# Boxplot versus Violin plot

This notebook generates two synthetic datasets (one normal, one bimodal) and visualizes them with seaborn using a boxplot and a violin plot. The goal is to highlight how violin plots can reveal multi-modal structure better than boxplots.

All plots and data are saved to disk for later reuse.

## Imports and setup
- Import required libraries
- Set a random seed for reproducibility
- Create an output folder for results
- Define file paths for saved outputs

In [1]:
import os
import numpy as np
import pandas as pd
import seaborn as sns
import matplotlib.pyplot as plt

# Reproducibility
rng = np.random.default_rng(42)

# Output directory and file paths
out_dir = "results"
os.makedirs(out_dir, exist_ok=True)
data_path = os.path.join(out_dir, "synthetic_data.csv")
boxplot_path = os.path.join(out_dir, "boxplot.png")
violinplot_path = os.path.join(out_dir, "violinplot.png")

# Seaborn style
sns.set(style="whitegrid", context="notebook")

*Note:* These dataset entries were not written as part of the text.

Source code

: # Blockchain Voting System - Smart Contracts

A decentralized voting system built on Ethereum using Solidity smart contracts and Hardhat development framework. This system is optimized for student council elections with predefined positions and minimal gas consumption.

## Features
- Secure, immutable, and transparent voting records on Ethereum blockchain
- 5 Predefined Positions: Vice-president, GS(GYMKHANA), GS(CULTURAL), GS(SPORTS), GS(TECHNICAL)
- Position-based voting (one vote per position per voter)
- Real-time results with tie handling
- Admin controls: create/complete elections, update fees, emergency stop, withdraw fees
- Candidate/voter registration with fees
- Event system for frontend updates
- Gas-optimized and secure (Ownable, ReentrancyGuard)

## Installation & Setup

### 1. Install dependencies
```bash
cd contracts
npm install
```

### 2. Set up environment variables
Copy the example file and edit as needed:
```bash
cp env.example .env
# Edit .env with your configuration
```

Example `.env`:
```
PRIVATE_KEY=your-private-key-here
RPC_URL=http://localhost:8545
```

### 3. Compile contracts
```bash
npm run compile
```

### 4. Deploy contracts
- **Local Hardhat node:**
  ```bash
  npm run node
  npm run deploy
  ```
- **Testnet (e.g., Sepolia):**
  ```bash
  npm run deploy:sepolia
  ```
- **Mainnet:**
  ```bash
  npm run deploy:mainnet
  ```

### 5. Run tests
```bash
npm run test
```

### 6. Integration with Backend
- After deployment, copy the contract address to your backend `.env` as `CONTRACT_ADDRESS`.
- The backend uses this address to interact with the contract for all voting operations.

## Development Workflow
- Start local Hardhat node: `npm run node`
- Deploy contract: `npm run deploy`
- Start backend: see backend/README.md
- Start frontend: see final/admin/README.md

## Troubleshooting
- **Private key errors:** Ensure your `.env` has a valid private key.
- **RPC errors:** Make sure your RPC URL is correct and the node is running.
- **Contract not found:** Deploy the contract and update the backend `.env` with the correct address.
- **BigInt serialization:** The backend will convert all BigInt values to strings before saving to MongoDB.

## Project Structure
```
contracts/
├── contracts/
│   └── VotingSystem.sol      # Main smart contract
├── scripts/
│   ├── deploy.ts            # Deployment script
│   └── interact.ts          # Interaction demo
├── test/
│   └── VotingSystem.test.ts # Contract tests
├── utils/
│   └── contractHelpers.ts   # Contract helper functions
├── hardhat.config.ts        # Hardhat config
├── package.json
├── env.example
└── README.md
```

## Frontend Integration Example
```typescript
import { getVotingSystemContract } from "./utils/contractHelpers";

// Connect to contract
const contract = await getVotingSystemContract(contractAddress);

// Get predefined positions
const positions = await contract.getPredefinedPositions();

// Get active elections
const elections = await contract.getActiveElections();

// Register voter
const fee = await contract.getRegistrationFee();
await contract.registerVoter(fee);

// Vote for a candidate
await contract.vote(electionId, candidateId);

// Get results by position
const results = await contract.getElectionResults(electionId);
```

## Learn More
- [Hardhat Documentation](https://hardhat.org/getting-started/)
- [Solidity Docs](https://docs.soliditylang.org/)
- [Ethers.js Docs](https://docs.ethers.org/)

## Generate synthetic data
- Normal distribution with mean=50
- Bimodal distribution composed of two normal distributions with means 40 and 60
- Combine and store in a tidy DataFrame
- Save to CSV for later reuse

In [2]:
# Parameters
n = 500

# Normal distribution (centered around 50)
normal_vals = rng.normal(loc=50, scale=8, size=n)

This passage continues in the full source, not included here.